Settle with 7x7 gaussian convolution kernels, maybe slightly less
accurate than previous 9x9 but fast enough to be able to use it on i915.
About a 20% percent speed gain (again, roughly measured with
videotestsrc and glimagesink sync=false). No noticeable rendering
difference with current effects.
Get rid of buggy and complicated hls conversion code for the sin effect.
The only thing needed was hue anyway and it is easily calculated using
Preucil formula for rgb to polar coordinates conversion.
Now works on i915 (removed all the IF blocks). Still needs some tuning,
I wonder if it will ever work properly.
Add a new convenience function in GstGLFilter that just draws an input
texture to a target texture using a simple shader with just a "tex"
uniform sampler.
Move draw_texture from glfiltersobel to glfilter. Still need to update
other plugins to this.
Rework Sobel a little bit again making it work as the old one:
1. desaturate input texture
2. calculate horizontal convolution for x gradient and vertical
convolution for y gradient at the same time (halves the number of
needed texture lookups)
3. store results in a single texture (red and green channel)

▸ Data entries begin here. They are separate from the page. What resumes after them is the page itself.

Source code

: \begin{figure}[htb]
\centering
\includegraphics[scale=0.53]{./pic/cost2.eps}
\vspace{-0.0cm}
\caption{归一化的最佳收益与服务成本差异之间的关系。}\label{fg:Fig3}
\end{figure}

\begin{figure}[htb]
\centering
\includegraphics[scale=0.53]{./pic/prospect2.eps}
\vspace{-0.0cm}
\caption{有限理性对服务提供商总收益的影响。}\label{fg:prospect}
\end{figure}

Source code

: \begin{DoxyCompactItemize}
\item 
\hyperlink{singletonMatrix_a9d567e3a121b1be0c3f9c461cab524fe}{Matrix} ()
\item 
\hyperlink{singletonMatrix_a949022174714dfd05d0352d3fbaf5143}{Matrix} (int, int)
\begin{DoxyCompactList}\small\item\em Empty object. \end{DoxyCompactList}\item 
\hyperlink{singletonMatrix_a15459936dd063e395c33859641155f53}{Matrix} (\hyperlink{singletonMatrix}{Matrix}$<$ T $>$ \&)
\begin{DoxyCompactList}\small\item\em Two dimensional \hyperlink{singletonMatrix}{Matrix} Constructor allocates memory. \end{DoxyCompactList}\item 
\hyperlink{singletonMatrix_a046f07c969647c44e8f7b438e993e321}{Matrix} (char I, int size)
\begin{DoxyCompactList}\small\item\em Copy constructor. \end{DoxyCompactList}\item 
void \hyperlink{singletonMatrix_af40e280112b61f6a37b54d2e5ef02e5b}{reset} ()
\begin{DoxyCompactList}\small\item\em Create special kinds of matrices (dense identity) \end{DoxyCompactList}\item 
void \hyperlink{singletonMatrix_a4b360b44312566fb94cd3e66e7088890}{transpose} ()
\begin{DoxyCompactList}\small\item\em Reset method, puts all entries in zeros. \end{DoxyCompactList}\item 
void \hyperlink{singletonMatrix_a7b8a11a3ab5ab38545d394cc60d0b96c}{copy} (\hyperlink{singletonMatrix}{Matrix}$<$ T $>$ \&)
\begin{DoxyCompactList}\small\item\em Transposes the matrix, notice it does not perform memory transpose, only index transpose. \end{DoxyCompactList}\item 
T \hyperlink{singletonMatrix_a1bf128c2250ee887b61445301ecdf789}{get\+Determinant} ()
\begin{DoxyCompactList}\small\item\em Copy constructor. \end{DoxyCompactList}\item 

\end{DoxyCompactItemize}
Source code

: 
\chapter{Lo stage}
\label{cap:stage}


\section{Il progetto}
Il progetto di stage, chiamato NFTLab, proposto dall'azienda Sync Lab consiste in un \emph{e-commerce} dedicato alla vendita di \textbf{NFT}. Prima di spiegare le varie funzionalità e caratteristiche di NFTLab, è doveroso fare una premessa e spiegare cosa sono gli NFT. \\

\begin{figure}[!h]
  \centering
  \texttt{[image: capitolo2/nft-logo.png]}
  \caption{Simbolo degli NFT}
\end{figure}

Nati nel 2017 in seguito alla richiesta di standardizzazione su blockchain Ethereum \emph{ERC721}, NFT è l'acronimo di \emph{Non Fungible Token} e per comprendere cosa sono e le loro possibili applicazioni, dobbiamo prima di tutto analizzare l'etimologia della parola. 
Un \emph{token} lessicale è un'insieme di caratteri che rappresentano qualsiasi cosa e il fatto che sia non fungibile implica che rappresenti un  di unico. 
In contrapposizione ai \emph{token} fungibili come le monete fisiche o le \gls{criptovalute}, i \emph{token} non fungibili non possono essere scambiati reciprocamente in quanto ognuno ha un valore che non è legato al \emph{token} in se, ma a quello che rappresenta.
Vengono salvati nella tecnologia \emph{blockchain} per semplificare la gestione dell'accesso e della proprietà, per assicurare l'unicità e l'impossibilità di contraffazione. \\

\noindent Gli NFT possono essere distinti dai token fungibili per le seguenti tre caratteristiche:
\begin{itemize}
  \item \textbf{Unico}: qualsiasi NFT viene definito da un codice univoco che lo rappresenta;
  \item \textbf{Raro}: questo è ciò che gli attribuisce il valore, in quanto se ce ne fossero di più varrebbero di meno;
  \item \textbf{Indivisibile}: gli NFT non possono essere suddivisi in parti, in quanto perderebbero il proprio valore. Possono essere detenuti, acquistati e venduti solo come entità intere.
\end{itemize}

4. calculate remaining convolution (same as above switching vertical and
horizontal)
5. calculate length of gradient using red and green as x and y
components.
Optimize wherever possible, store kernels as constants in the shaders,
remove unneeded uniforms. Restore invert property carefully avoiding
using IF.
Still not sure if "full color" convolution will be needed, glfiltersobel
is to be intended as a demo filter and xray, the only effect which uses
sobel only needs edge intensity. Dropping it for now.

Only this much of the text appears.